▶ [PROBLEM]: Beneath this task are records; tally the lines in them that contain "imperfect" and report only the number.

▶ [Stored data]:
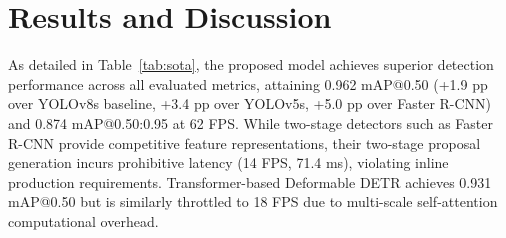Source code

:\documentclass{llncs}
\begin{document}
\section{Results and Discussion}
As detailed in Table~\ref{tab:sota}, the proposed model achieves superior detection performance across all evaluated metrics, attaining 0.962 mAP@0.50 (+1.9 pp over YOLOv8s baseline, +3.4 pp over YOLOv5s, +5.0 pp over Faster R-CNN) and 0.874 mAP@0.50:0.95 at 62 FPS. While two-stage detectors such as Faster R-CNN \cite{ren2015fasterrcnn} provide competitive feature representations, their two-stage proposal generation incurs prohibitive latency (14 FPS, 71.4 ms), violating inline production requirements. Transformer-based Deformable DETR \cite{zhu2021deformable} achieves 0.931 mAP@0.50 but is similarly throttled to 18 FPS due to multi-scale self-attention computational overhead.

\begin{table}[!htbp]
\centering
\caption{Comprehensive Benchmark on the DeepPCB Test Set. FPS evaluated at batch size 1 on an NVIDIA RTX 3060. Bold denotes best result.}
\label{tab:sota}
\end{table}
\end{document}
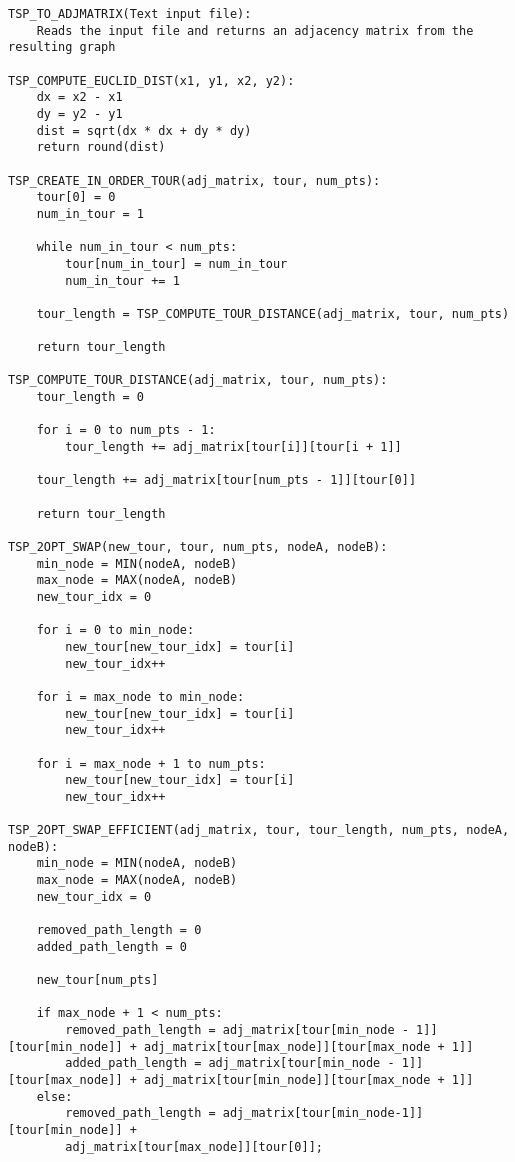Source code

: \documentclass[../report/main.tex]{subfiles}
\begin{document}
\begin{verbatim}
TSP_TO_ADJMATRIX(Text input file):
    Reads the input file and returns an adjacency matrix from the resulting graph

TSP_COMPUTE_EUCLID_DIST(x1, y1, x2, y2):
    dx = x2 - x1
    dy = y2 - y1
    dist = sqrt(dx * dx + dy * dy)
    return round(dist)

TSP_CREATE_IN_ORDER_TOUR(adj_matrix, tour, num_pts):
    tour[0] = 0
    num_in_tour = 1

    while num_in_tour < num_pts:
        tour[num_in_tour] = num_in_tour
        num_in_tour += 1

    tour_length = TSP_COMPUTE_TOUR_DISTANCE(adj_matrix, tour, num_pts)

    return tour_length

TSP_COMPUTE_TOUR_DISTANCE(adj_matrix, tour, num_pts):
    tour_length = 0

    for i = 0 to num_pts - 1:
        tour_length += adj_matrix[tour[i]][tour[i + 1]]

    tour_length += adj_matrix[tour[num_pts - 1]][tour[0]]

    return tour_length

TSP_2OPT_SWAP(new_tour, tour, num_pts, nodeA, nodeB):
    min_node = MIN(nodeA, nodeB)
    max_node = MAX(nodeA, nodeB)
    new_tour_idx = 0

    for i = 0 to min_node:
        new_tour[new_tour_idx] = tour[i]
        new_tour_idx++

    for i = max_node to min_node:
        new_tour[new_tour_idx] = tour[i]
        new_tour_idx++

    for i = max_node + 1 to num_pts:
        new_tour[new_tour_idx] = tour[i]
        new_tour_idx++

TSP_2OPT_SWAP_EFFICIENT(adj_matrix, tour, tour_length, num_pts, nodeA, nodeB):
    min_node = MIN(nodeA, nodeB)
    max_node = MAX(nodeA, nodeB)
    new_tour_idx = 0

    removed_path_length = 0
    added_path_length = 0

    new_tour[num_pts]

    if max_node + 1 < num_pts:
        removed_path_length = adj_matrix[tour[min_node - 1]][tour[min_node]] + adj_matrix[tour[max_node]][tour[max_node + 1]]
        added_path_length = adj_matrix[tour[min_node - 1]][tour[max_node]] + adj_matrix[tour[min_node]][tour[max_node + 1]]
    else:
        removed_path_length = adj_matrix[tour[min_node-1]][tour[min_node]] + 
        adj_matrix[tour[max_node]][tour[0]];


\end{verbatim}
\end{document}
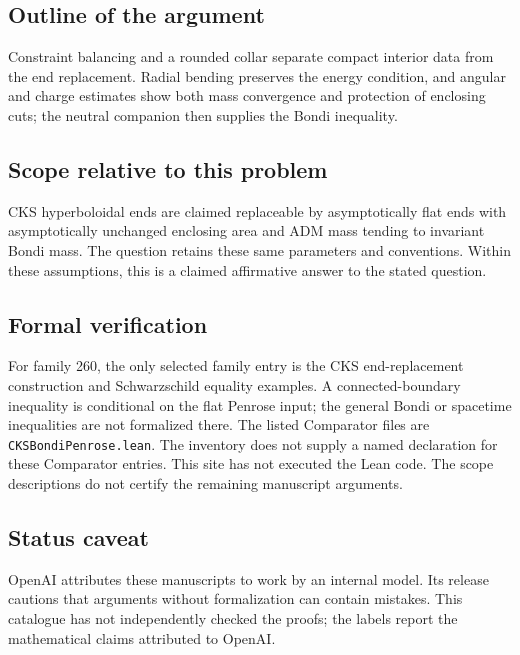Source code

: \documentclass[11pt]{article}
\begin{document}
\subsection{Outline of the argument}
Constraint balancing and a rounded collar separate compact interior data from the end replacement. Radial bending preserves the energy condition, and angular and charge estimates show both mass convergence and protection of enclosing cuts; the neutral companion then supplies the Bondi inequality.

\subsection{Scope relative to this problem}
CKS hyperboloidal ends are claimed replaceable by asymptotically flat ends with asymptotically unchanged enclosing area and ADM mass tending to invariant Bondi mass. The question retains these same parameters and conventions. Within these assumptions, this is a claimed affirmative answer to the stated question.

\subsection{Formal verification}
For family 260, the only selected family entry is the CKS end-replacement construction and Schwarzschild equality examples. A connected-boundary inequality is conditional on the flat Penrose input; the general Bondi or spacetime inequalities are not formalized there. The listed Comparator files are \texttt{CKSBondiPenrose.lean}. The inventory does not supply a named declaration for these Comparator entries. This site has not executed the Lean code. The scope descriptions do not certify the remaining manuscript arguments.

\subsection{Status caveat}
OpenAI attributes these manuscripts to work by an internal model. Its release cautions that arguments without formalization can contain mistakes. This catalogue has not independently checked the proofs; the labels report the mathematical claims attributed to OpenAI.
\end{document}
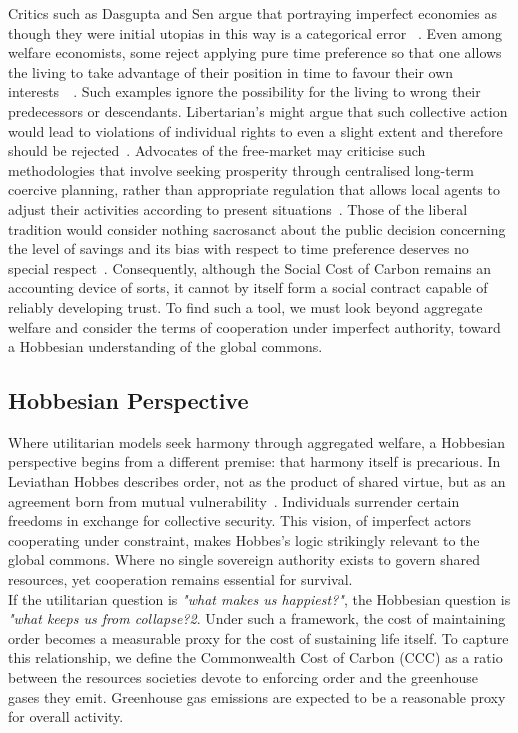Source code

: \documentclass[12pt, oneside]{article}   	%
\begin{document}
Critics such as Dasgupta and Sen argue that portraying imperfect economies as though they were initial utopias in this way is a categorical error ~\cite{as1}.
Even among welfare economists, some reject applying pure time preference so that one allows the living to take advantage of their position in time to favour their own interests~\cite{hs1}~\cite{fr1}.
Such examples ignore the possibility for the living to wrong their predecessors or descendants.
Libertarian's might argue that such collective action would lead to violations of individual rights to even a slight extent and therefore should be rejected~\cite{rn1}.
Advocates of the free-market may criticise such methodologies that involve seeking prosperity through centralised long-term coercive planning, rather than appropriate regulation that allows local agents to adjust their activities according to present situations~\cite{fh1}.
Those of the liberal tradition would consider nothing sacrosanct about the public decision concerning the level of savings and its bias with respect to time preference deserves no special respect~\cite{jr1}.
Consequently, although the Social Cost of Carbon remains an accounting device of sorts, it cannot by itself form a social contract capable of reliably developing trust.
To find such a tool, we must look beyond aggregate welfare and consider the terms of cooperation under imperfect authority, toward a Hobbesian understanding of the global commons.\\

\subsection{Hobbesian Perspective}

Where utilitarian models seek harmony through aggregated welfare, a Hobbesian perspective begins from a different premise: that harmony itself is precarious.
In Leviathan Hobbes describes order, not as the product of shared virtue, but as an agreement born from mutual vulnerability~\cite{th1}.
Individuals surrender certain freedoms in exchange for collective security.
This vision, of imperfect actors cooperating under constraint, makes Hobbes’s logic strikingly relevant to the global commons.
Where no single sovereign authority exists to govern shared resources, yet cooperation remains essential for survival.\\

If the utilitarian question is \emph{"what makes us happiest?"}, the Hobbesian question is \emph{"what keeps us from collapse?2}.
Under such a framework, the cost of maintaining order becomes a measurable proxy for the cost of sustaining life itself.
To capture this relationship, we define the Commonwealth Cost of Carbon (CCC) as a ratio between the resources societies devote to enforcing order and the greenhouse gases they emit.
Greenhouse gas emissions are expected to be a reasonable proxy for overall activity.\\
\end{document}
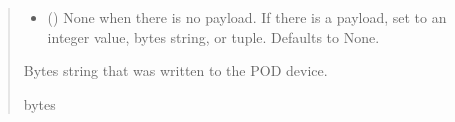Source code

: \documentclass[letterpaper,10pt,english]{sphinxmanual}
\begin{document}
\begin{fulllineitems}
\begin{fulllineitems}
\begin{quote}
\begin{description}
\begin{itemize}
\item {} 
\sphinxAtStartPar
{} (\sphinxstyleliteralemphasis{\sphinxupquote{ | }}\sphinxstyleliteralemphasis{\sphinxupquote{ | }}\sphinxstyleliteralemphasis{\sphinxupquote{{[}}}\sphinxstyleliteralemphasis{\sphinxupquote{ | }}\sphinxstyleliteralemphasis{\sphinxupquote{{]}}}\sphinxstyleliteralemphasis{\sphinxupquote{, }}) \textendash{} None when there is no payload. If there                 is a payload, set to an integer value, bytes string, or tuple. Defaults to None.

\end{itemize}

\sphinxAtStartPar
Bytes string that was written to the POD device.

\sphinxAtStartPar
bytes

\end{description}\end{quote}

\end{fulllineitems}



\end{fulllineitems}
\end{document}
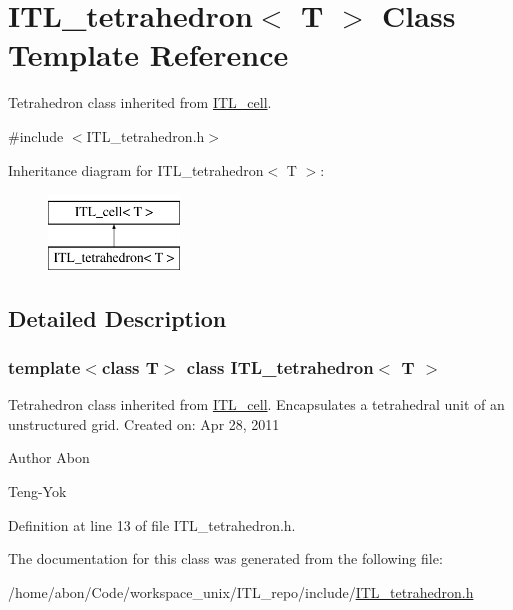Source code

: \hypertarget{classITL__tetrahedron}{
\section{ITL\_\-tetrahedron$<$ T $>$ Class Template Reference}
\label{classITL__tetrahedron}
}


Tetrahedron class inherited from \hyperlink{classITL__cell}{ITL\_\-cell}.  




{\ttfamily \#include $<$ITL\_\-tetrahedron.h$>$}

Inheritance diagram for ITL\_\-tetrahedron$<$ T $>$:\begin{figure}[H]
\begin{center}
\leavevmode
\includegraphics[height=2cm]{classITL__tetrahedron}
\end{center}
\end{figure}


\subsection{Detailed Description}
\subsubsection*{template$<$class T$>$ class ITL\_\-tetrahedron$<$ T $>$}

Tetrahedron class inherited from \hyperlink{classITL__cell}{ITL\_\-cell}. Encapsulates a tetrahedral unit of an unstructured grid. Created on: Apr 28, 2011 \begin{DoxyAuthor}{Author}
Abon 

Teng-\/Yok 
\end{DoxyAuthor}


Definition at line 13 of file ITL\_\-tetrahedron.h.



The documentation for this class was generated from the following file:\begin{DoxyCompactItemize}
\item 
/home/abon/Code/workspace\_\-unix/ITL\_\-repo/include/\hyperlink{ITL__tetrahedron_8h}{ITL\_\-tetrahedron.h}\end{DoxyCompactItemize}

▶ [RESPONSE TO THE EXERCISE]: 3